• [TASK BRIEF]
Nothing but the pictures should be left out when the entries below are duplicated.

• [RECORDED DATA]

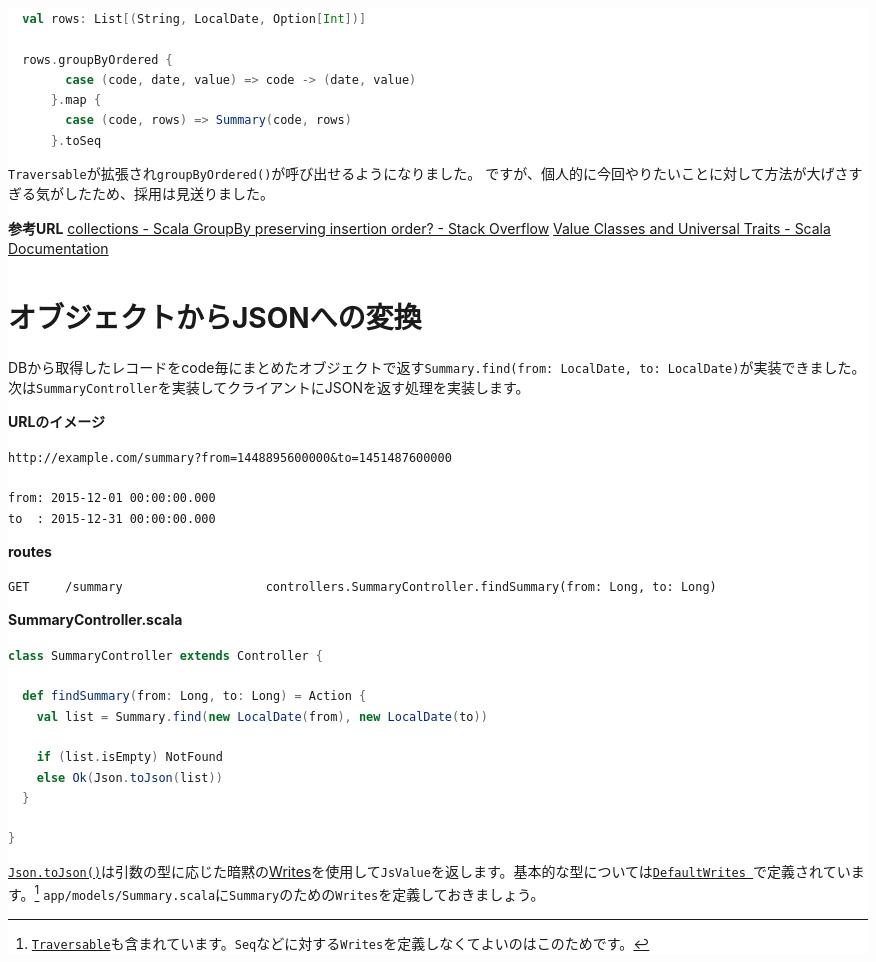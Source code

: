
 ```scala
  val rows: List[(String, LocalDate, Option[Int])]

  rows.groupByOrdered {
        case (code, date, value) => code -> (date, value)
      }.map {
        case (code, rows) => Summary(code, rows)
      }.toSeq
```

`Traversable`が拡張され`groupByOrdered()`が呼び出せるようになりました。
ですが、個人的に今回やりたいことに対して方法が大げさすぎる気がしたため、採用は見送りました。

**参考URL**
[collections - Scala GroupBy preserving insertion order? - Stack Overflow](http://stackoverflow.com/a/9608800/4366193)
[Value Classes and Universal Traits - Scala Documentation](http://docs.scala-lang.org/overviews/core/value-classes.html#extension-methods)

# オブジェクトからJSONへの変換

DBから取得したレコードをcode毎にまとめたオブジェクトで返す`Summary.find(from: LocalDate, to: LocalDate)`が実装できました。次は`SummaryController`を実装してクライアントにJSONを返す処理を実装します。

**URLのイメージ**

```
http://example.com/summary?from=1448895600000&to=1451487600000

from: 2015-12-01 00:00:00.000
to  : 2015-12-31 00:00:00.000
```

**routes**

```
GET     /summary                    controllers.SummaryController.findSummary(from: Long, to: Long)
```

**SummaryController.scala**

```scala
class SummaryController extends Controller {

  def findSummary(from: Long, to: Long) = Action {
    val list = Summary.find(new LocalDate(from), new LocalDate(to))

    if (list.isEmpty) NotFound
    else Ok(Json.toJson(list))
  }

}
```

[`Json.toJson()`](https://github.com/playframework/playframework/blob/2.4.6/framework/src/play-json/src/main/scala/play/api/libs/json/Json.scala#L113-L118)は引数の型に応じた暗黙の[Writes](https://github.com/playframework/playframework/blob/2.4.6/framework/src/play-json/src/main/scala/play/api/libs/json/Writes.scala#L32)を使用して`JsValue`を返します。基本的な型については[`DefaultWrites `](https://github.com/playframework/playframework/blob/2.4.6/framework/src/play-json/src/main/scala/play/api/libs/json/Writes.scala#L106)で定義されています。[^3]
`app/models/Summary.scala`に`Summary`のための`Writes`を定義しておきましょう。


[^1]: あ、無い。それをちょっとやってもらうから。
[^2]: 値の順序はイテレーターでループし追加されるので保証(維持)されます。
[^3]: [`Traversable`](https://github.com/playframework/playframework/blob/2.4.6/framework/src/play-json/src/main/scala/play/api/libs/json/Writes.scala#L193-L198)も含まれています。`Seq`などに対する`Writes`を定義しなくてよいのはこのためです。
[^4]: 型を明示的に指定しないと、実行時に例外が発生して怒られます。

• [OUTPUT BELOW]
Source code

:
 ```scala
  val rows: List[(String, LocalDate, Option[Int])]

  rows.groupByOrdered {
        case (code, date, value) => code -> (date, value)
      }.map {
        case (code, rows) => Summary(code, rows)
      }.toSeq
```

`Traversable`が拡張され`groupByOrdered()`が呼び出せるようになりました。
ですが、個人的に今回やりたいことに対して方法が大げさすぎる気がしたため、採用は見送りました。

**参考URL**
[collections - Scala GroupBy preserving insertion order? - Stack Overflow](http://stackoverflow.com/a/9608800/4366193)
[Value Classes and Universal Traits - Scala Documentation](http://docs.scala-lang.org/overviews/core/value-classes.html#extension-methods)

# オブジェクトからJSONへの変換

DBから取得したレコードをcode毎にまとめたオブジェクトで返す`Summary.find(from: LocalDate, to: LocalDate)`が実装できました。次は`SummaryController`を実装してクライアントにJSONを返す処理を実装します。

**URLのイメージ**

```
http://example.com/summary?from=1448895600000&to=1451487600000

from: 2015-12-01 00:00:00.000
to  : 2015-12-31 00:00:00.000
```

**routes**

```
GET     /summary                    controllers.SummaryController.findSummary(from: Long, to: Long)
```

**SummaryController.scala**

```scala
class SummaryController extends Controller {

  def findSummary(from: Long, to: Long) = Action {
    val list = Summary.find(new LocalDate(from), new LocalDate(to))

    if (list.isEmpty) NotFound
    else Ok(Json.toJson(list))
  }

}
```

[`Json.toJson()`](https://github.com/playframework/playframework/blob/2.4.6/framework/src/play-json/src/main/scala/play/api/libs/json/Json.scala#L113-L118)は引数の型に応じた暗黙の[Writes](https://github.com/playframework/playframework/blob/2.4.6/framework/src/play-json/src/main/scala/play/api/libs/json/Writes.scala#L32)を使用して`JsValue`を返します。基本的な型については[`DefaultWrites `](https://github.com/playframework/playframework/blob/2.4.6/framework/src/play-json/src/main/scala/play/api/libs/json/Writes.scala#L106)で定義されています。[^3]
`app/models/Summary.scala`に`Summary`のための`Writes`を定義しておきましょう。


[^1]: あ、無い。それをちょっとやってもらうから。
[^2]: 値の順序はイテレーターでループし追加されるので保証(維持)されます。
[^3]: [`Traversable`](https://github.com/playframework/playframework/blob/2.4.6/framework/src/play-json/src/main/scala/play/api/libs/json/Writes.scala#L193-L198)も含まれています。`Seq`などに対する`Writes`を定義しなくてよいのはこのためです。
[^4]: 型を明示的に指定しないと、実行時に例外が発生して怒られます。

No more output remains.